What makes a leader? Many general practitioners provide excellent clinical leadership in HealthPathways despite feeling unprepared and lacking confidence in their leadership abilities, says Regional Group Clinical Advisor for Australia, Dr Louse Delaney.
When GPs step up to do something that needs to be done, this “accidental leadership” is enabling significant change, she says.
Dr Louise Delaney focused on the role of the clinical editor as a leader in the HealthPathways environment in her “Clinical Editors as Clinical Leaders” workshop on Day 1 and 2 of the 2018 HealthPathways Conference.
The thought provoking and practical session touched on the typical experiences of many GPs as they transition from the academic system to the health system. Reflecting on her own experiences as a young doctor, Dr Delaney described the need to develop resilience and mental toughness to help cope with the harsh realities of working in a hospital.
In contrast to a hospital environment where young doctors find little opportunity to effect change, many later enjoyed the progression into general practice where they found more independence and autonomy, she said.
However, the challenges of running a general practice as a business whilst juggling family and other commitments could also result in doctors feeling isolated and unsupported.
Dr Delaney described many GPs working in the health system as “accidental leaders”. Despite feeling unsure about their leadership skills, they were consistently providing excellent leadership within their health system. Equally, for many GPs attending the conference, it was likely they had found themselves as “accidental leaders” working within the HealthPathways Community, she said.

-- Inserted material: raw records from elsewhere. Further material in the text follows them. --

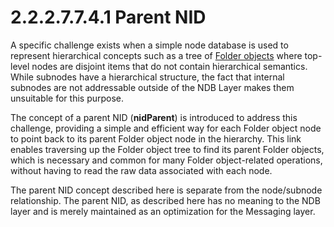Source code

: <html dir="LTR" xmlns:mshelp="http://msdn.microsoft.com/mshelp" xmlns:ddue="http://ddue.schemas.microsoft.com/authoring/2003/5" xmlns:xlink="http://www.w3.org/1999/xlink" xmlns:tool="http://www.microsoft.com/tooltip">
    <head>
        <meta http-equiv="Content-Type" content="text/html; CHARSET=utf-8"></meta>
        <meta name="save" content="history"></meta>
        <title>2.2.2.7.7.4.1 Parent NID</title>
        <xml>
            <mshelp:toctitle title="2.2.2.7.7.4.1 Parent NID"></mshelp:toctitle>
            <mshelp:rltitle title="[MS-PST]: Parent NID"></mshelp:rltitle>
            <mshelp:keyword index="A" term="65b9823b-530e-430a-aa4c-d4bad9ece9d3"></mshelp:keyword>
            <mshelp:attr name="DCSext.ContentType" value="open specification"></mshelp:attr>
            <mshelp:attr name="AssetID" value="65b9823b-530e-430a-aa4c-d4bad9ece9d3"></mshelp:attr>
            <mshelp:attr name="TopicType" value="kbRef"></mshelp:attr>
            <mshelp:attr name="DCSext.Title" value="[MS-PST]: Parent NID" />
        </xml>
    </head>
    <body>
        <div id="header">
            <h1 class="heading">2.2.2.7.7.4.1 Parent NID</h1>
        </div>
        <div id="mainSection">
            <div id="mainBody">
                <div id="allHistory" class="saveHistory"></div>
                <div id="sectionSection0" class="section" name="collapseableSection">
                    

<p>A specific challenge exists when a simple node database is
used to represent hierarchical concepts such as a tree of <a href="08220cc9-69b1-4072-a2e7-2a0ff201d505.htm#gt_0682daa7-c1b8-419b-8a32-6048833d0b72">Folder objects</a> where
top-level nodes are disjoint items that do not contain hierarchical semantics.
While subnodes have a hierarchical structure, the fact that internal subnodes
are not addressable outside of the NDB Layer makes them unsuitable for this
purpose.</p>

<p>The concept of a parent NID (<b>nidParent</b>) is introduced
to address this challenge, providing a simple and efficient way for each Folder
object node to point back to its parent Folder object node in the hierarchy.
This link enables traversing up the Folder object tree to find its parent
Folder objects, which is necessary and common for many Folder object-related
operations, without having to read the raw data associated with each node.</p>

<p>The parent NID concept described here is separate from the
node/subnode relationship. The parent NID, as described here has no meaning to
the NDB layer and is merely maintained as an optimization for the Messaging
layer.</p>
                </div>
            </div>
        </div>
    </body>
</html>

“Clinical training has rigorous standards which we are all used to. This is not so in leadership, and as a result, many of us doubt ourselves as leaders because we feel we have not been trained for the role.”

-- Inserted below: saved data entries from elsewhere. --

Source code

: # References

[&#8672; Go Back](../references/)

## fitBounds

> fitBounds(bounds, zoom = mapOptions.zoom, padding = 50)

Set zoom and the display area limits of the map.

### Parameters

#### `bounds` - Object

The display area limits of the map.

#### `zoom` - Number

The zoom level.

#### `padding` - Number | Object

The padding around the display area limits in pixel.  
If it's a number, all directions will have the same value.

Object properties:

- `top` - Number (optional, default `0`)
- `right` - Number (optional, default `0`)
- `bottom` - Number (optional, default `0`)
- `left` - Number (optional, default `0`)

Dr Louise Delaney discusses what makes a leader in the Clinical Editors as Clinical Leaders Workshop.
Chief Clinical Editor for the HealthPathways Community, Dr Graham McGeoch and Clinical Lead for Canterbury Hospital HealthPathways, Dr Michael Ardagh provided their own anecdotes of falling into “unintentional leadership”.
This included Dr McGeoch becoming an accidental leader of a family health centre and Dr Ardagh’s accidental career path leading to him becoming the first Professor of Emergency Medicine in New Zealand.
“Due to dissatisfaction with how the health system was not working at the time, it was easy to find myself in positions that I didn’t plan for and that were difficult to get out of,” said Dr McGeoch.
“It was accidental leadership in action.”
Recounting his desire to bring about health system change in Canterbury, Dr Ardagh said he had found the best solution was to “get people face to face in a room together”.
“This led on naturally to HealthPathways,” he said.
Accidental leaders were often those who stepped up to fill a void when they simply saw what needed to be done, said Dr Delaney. While there were some good leadership courses on offer, there were also many examples from different sectors of people providing excellent leadership without leadership training, she said.
After looking at some different leadership models, participants worked in groups to identify key reasons parts of the health system were “broken”, following the problem resolution model of American author Seth Godin.
Coming back together to share their conclusions, participants were encouraged to recognise their natural desire to fix things, or get things done, as a natural leadership quality. Instead of doubting their abilities due to lack of formal leadership training, they were encouraged to take considered risks, start to implement leadership in their everyday work and recognise that accidental leadership has much to offer in the HealthPathways environment.
The “Clinical Editors as Clinical Leaders” workshop was linked to the Conference Learning Module for Clinical Editors.